Methylation analysis of acarbose transfer products formed with α-MG. Lane M was loaded with a mixture of methylated alternan and β-cyclodextrin. Lane 1, methylated transfer product of peak 3 in Fig. 5; lane 2, methylated transfer product of peak 5 in Fig. 5; lane 3, methylated transfer product of peak 4 in Fig. 5.

FIG. 7

¹H-NMR spectroscopy of α-(1,6)-acarbose transfer product (A), α-(1,4)-acarbose transfer product (B), α-(1,3)-acarbose transfer product (C), and α-MG (D).
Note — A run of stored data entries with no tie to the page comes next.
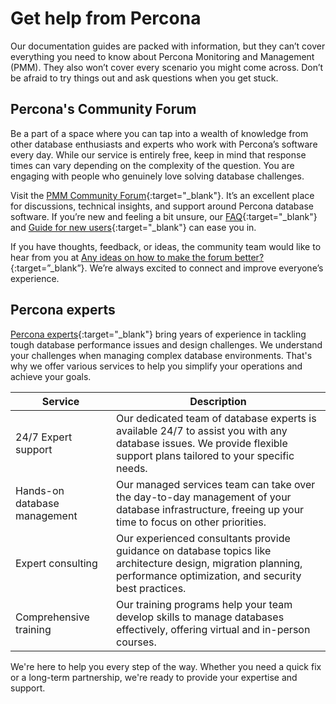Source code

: # Get help from Percona

Our documentation guides are packed with information, but they can’t cover everything you need to know about Percona Monitoring and Management (PMM). They also won’t cover every scenario you might come across. Don’t be afraid to try things out and ask questions when you get stuck.

## Percona's Community Forum

Be a part of a space where you can tap into a wealth of knowledge from other database enthusiasts and experts who work with Percona’s software every day. While our service is entirely free, keep in mind that response times can vary depending on the complexity of the question. You are engaging with people who genuinely love solving database challenges.


Visit the [PMM Community Forum](https://forums.percona.com/c/percona-monitoring-and-management-pmm/30/all){:target="_blank"}. It’s an excellent place for discussions, technical insights, and support around Percona database software. If you’re new and feeling a bit unsure, our [FAQ](https://forums.percona.com/faq){:target="_blank"} and [Guide for new users](https://forums.percona.com/t/faq-guide-for-new-users/8562){:target="_blank"} can ease you in.

If you have thoughts, feedback, or ideas, the community team would like to hear from you at [Any ideas on how to make the forum better?](https://forums.percona.com/t/any-ideas-on-how-to-make-the-forum-better/11522){:target=”_blank”}. We’re always excited to connect and improve everyone’s experience.

## Percona experts

[Percona experts](https://www.percona.com/services/consulting){:target="_blank"} bring years of experience in tackling tough database performance issues and design challenges. We understand your challenges when managing complex database environments. That's why we offer various services to help you simplify your operations and achieve your goals.

| Service                    | Description                                                                                                                                                           |
|----------------------------|-----------------------------------------------------------------------------------------------------------------------------------------------------------------------|
| 24/7 Expert support        | Our dedicated team of database experts is available 24/7 to assist you with any database issues. We provide flexible support plans tailored to your specific needs.   |
| Hands-on database management | Our managed services team can take over the day-to-day management of your database infrastructure, freeing up your time to focus on other priorities.               |
| Expert consulting          | Our experienced consultants provide guidance on database topics like architecture design, migration planning, performance optimization, and security best practices.  |
| Comprehensive training     | Our training programs help your team develop skills to manage databases effectively, offering virtual and in-person courses.                                          |

We're here to help you every step of the way. Whether you need a quick fix or a long-term partnership, we're ready to provide your expertise and support.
Peaks at 5.45, 5.82, and 5.85 ppm were assigned to H1 of α-(1,6)-, α-(1,4)-, and α-(1,3)-linked units between glucose and α-MG, respectively.

FIG. 8

Time course analysis of acarbose transfer product formation. ThMA was reacted with acarbose (5% [wt/vol]) and α-MG (10% [wt/vol]) at 60°C for 48 h. The graph shows the hydrolysis of acarbose (black circles), formation of α-(1,4)-acarbose transfer product (squares), formation of α-(1,6)-acarbose transfer product (white circles), and formation of α-(1,3)-acarbose transfer product (triangles).

FIG. 9

Proposed action modes of ThMA in the transfer reaction with acarbose and water or methyl-α-d-glucopyranoside as acceptors. If water acts as an acceptor, acarbose is hydrolyzed to PTS and glucose. If methyl-α-d-glucopyranoside (α-MG) acts as an acceptor, α-(1,4)-, α-(1,3)-, and α-(1,6)-acarbose transfer products are formed. α-(1,4)- and α-(1,3)-acarbose transfer products are hydrolyzed further to PTS and α-MG, while α-(1,6)-acarbose transfer products are accumulated without further hydrolysis.